#### Exercise aim:
Within the records, tally the lines that contain "knows" and reply with that number only.

######

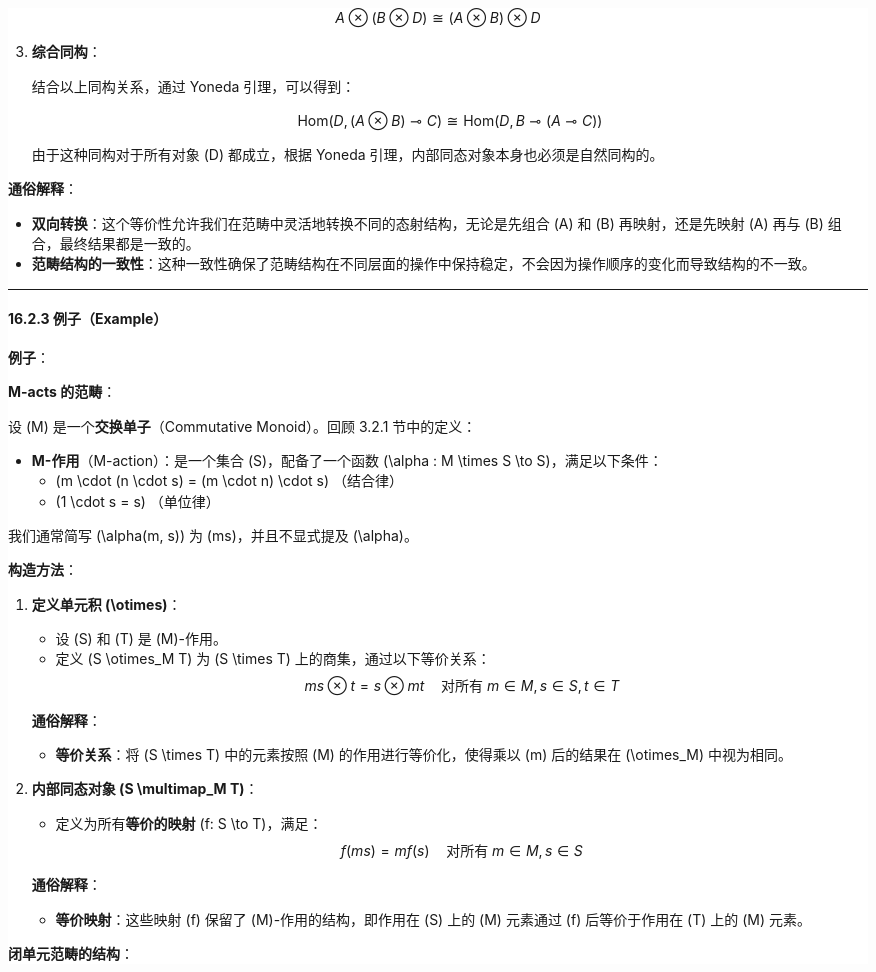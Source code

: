    $$
   A \otimes (B \otimes D) \cong (A \otimes B) \otimes D
   $$

3. **综合同构**：

   结合以上同构关系，通过 Yoneda 引理，可以得到：

   $$
   \text{Hom}(D, (A \otimes B) \multimap C) \cong \text{Hom}(D, B \multimap (A \multimap C))
   $$

   由于这种同构对于所有对象 \(D\) 都成立，根据 Yoneda 引理，内部同态对象本身也必须是自然同构的。

**通俗解释**：

- **双向转换**：这个等价性允许我们在范畴中灵活地转换不同的态射结构，无论是先组合 \(A\) 和 \(B\) 再映射，还是先映射 \(A\) 再与 \(B\) 组合，最终结果都是一致的。
- **范畴结构的一致性**：这种一致性确保了范畴结构在不同层面的操作中保持稳定，不会因为操作顺序的变化而导致结构的不一致。

---

#### 16.2.3 例子（Example）

**例子**：

**M-acts 的范畴**：

设 \(M\) 是一个**交换单子**（Commutative Monoid）。回顾 3.2.1 节中的定义：

- **M-作用**（M-action）：是一个集合 \(S\)，配备了一个函数 \(\alpha : M \times S \to S\)，满足以下条件：
  - \(m \cdot (n \cdot s) = (m \cdot n) \cdot s\) （结合律）
  - \(1 \cdot s = s\) （单位律）

我们通常简写 \(\alpha(m, s)\) 为 \(ms\)，并且不显式提及 \(\alpha\)。

**构造方法**：

1. **定义单元积 \(\otimes\)**：

   - 设 \(S\) 和 \(T\) 是 \(M\)-作用。
   - 定义 \(S \otimes_M T\) 为 \(S \times T\) 上的商集，通过以下等价关系：
     $$
     ms \otimes t = s \otimes mt \quad \text{对所有 } m \in M, s \in S, t \in T
     $$
   
   **通俗解释**：

   - **等价关系**：将 \(S \times T\) 中的元素按照 \(M\) 的作用进行等价化，使得乘以 \(m\) 后的结果在 \(\otimes_M\) 中视为相同。

2. **内部同态对象 \(S \multimap_M T\)**：

   - 定义为所有**等价的映射** \(f: S \to T\)，满足：
     $$
     f(ms) = mf(s) \quad \text{对所有 } m \in M, s \in S
     $$
   
   **通俗解释**：

   - **等价映射**：这些映射 \(f\) 保留了 \(M\)-作用的结构，即作用在 \(S\) 上的 \(M\) 元素通过 \(f\) 后等价于作用在 \(T\) 上的 \(M\) 元素。

**闭单元范畴的结构**：
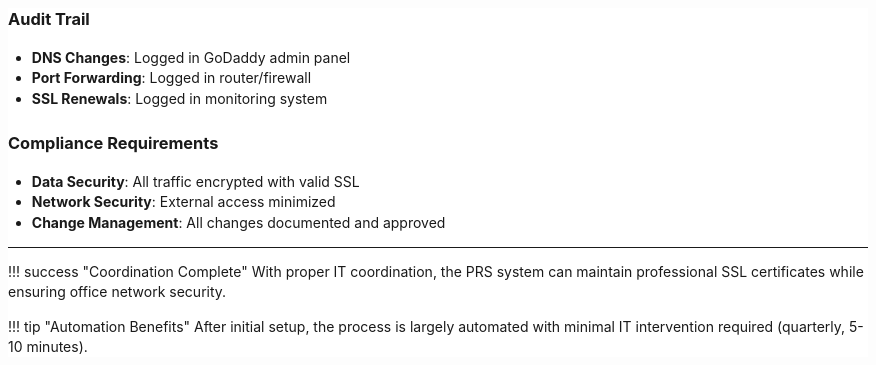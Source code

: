 ### Audit Trail
- **DNS Changes**: Logged in GoDaddy admin panel
- **Port Forwarding**: Logged in router/firewall
- **SSL Renewals**: Logged in monitoring system

### Compliance Requirements
- **Data Security**: All traffic encrypted with valid SSL
- **Network Security**: External access minimized
- **Change Management**: All changes documented and approved

---

!!! success "Coordination Complete"
    With proper IT coordination, the PRS system can maintain professional SSL certificates while ensuring office network security.

!!! tip "Automation Benefits"
    After initial setup, the process is largely automated with minimal IT intervention required (quarterly, 5-10 minutes).
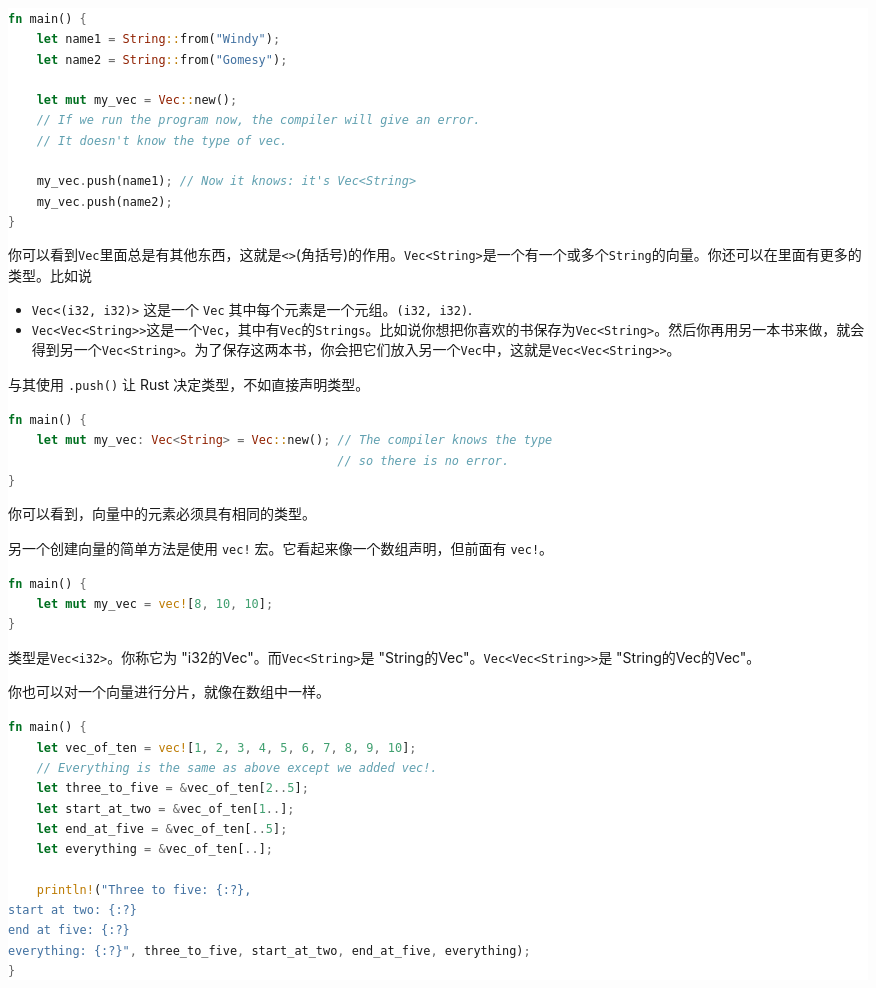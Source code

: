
 ```rust
fn main() {
    let name1 = String::from("Windy");
    let name2 = String::from("Gomesy");

    let mut my_vec = Vec::new();
    // If we run the program now, the compiler will give an error.
    // It doesn't know the type of vec.

    my_vec.push(name1); // Now it knows: it's Vec<String>
    my_vec.push(name2);
}
```

你可以看到`Vec`里面总是有其他东西，这就是`<>`(角括号)的作用。`Vec<String>`是一个有一个或多个`String`的向量。你还可以在里面有更多的类型。比如说

- `Vec<(i32, i32)>` 这是一个 `Vec` 其中每个元素是一个元组。`(i32, i32)`.
- `Vec<Vec<String>>`这是一个`Vec`，其中有`Vec`的`Strings`。比如说你想把你喜欢的书保存为`Vec<String>`。然后你再用另一本书来做，就会得到另一个`Vec<String>`。为了保存这两本书，你会把它们放入另一个`Vec`中，这就是`Vec<Vec<String>>`。

与其使用 `.push()` 让 Rust 决定类型，不如直接声明类型。

```rust
fn main() {
    let mut my_vec: Vec<String> = Vec::new(); // The compiler knows the type
                                              // so there is no error.
}
```

你可以看到，向量中的元素必须具有相同的类型。

另一个创建向量的简单方法是使用 `vec!` 宏。它看起来像一个数组声明，但前面有 `vec!`。

```rust
fn main() {
    let mut my_vec = vec![8, 10, 10];
}
```

类型是`Vec<i32>`。你称它为 "i32的Vec"。而`Vec<String>`是 "String的Vec"。`Vec<Vec<String>>`是 "String的Vec的Vec"。

你也可以对一个向量进行分片，就像在数组中一样。

```rust
fn main() {
    let vec_of_ten = vec![1, 2, 3, 4, 5, 6, 7, 8, 9, 10];
    // Everything is the same as above except we added vec!.
    let three_to_five = &vec_of_ten[2..5];
    let start_at_two = &vec_of_ten[1..];
    let end_at_five = &vec_of_ten[..5];
    let everything = &vec_of_ten[..];

    println!("Three to five: {:?},
start at two: {:?}
end at five: {:?}
everything: {:?}", three_to_five, start_at_two, end_at_five, everything);
}
```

######

#### Result of this exercise:
2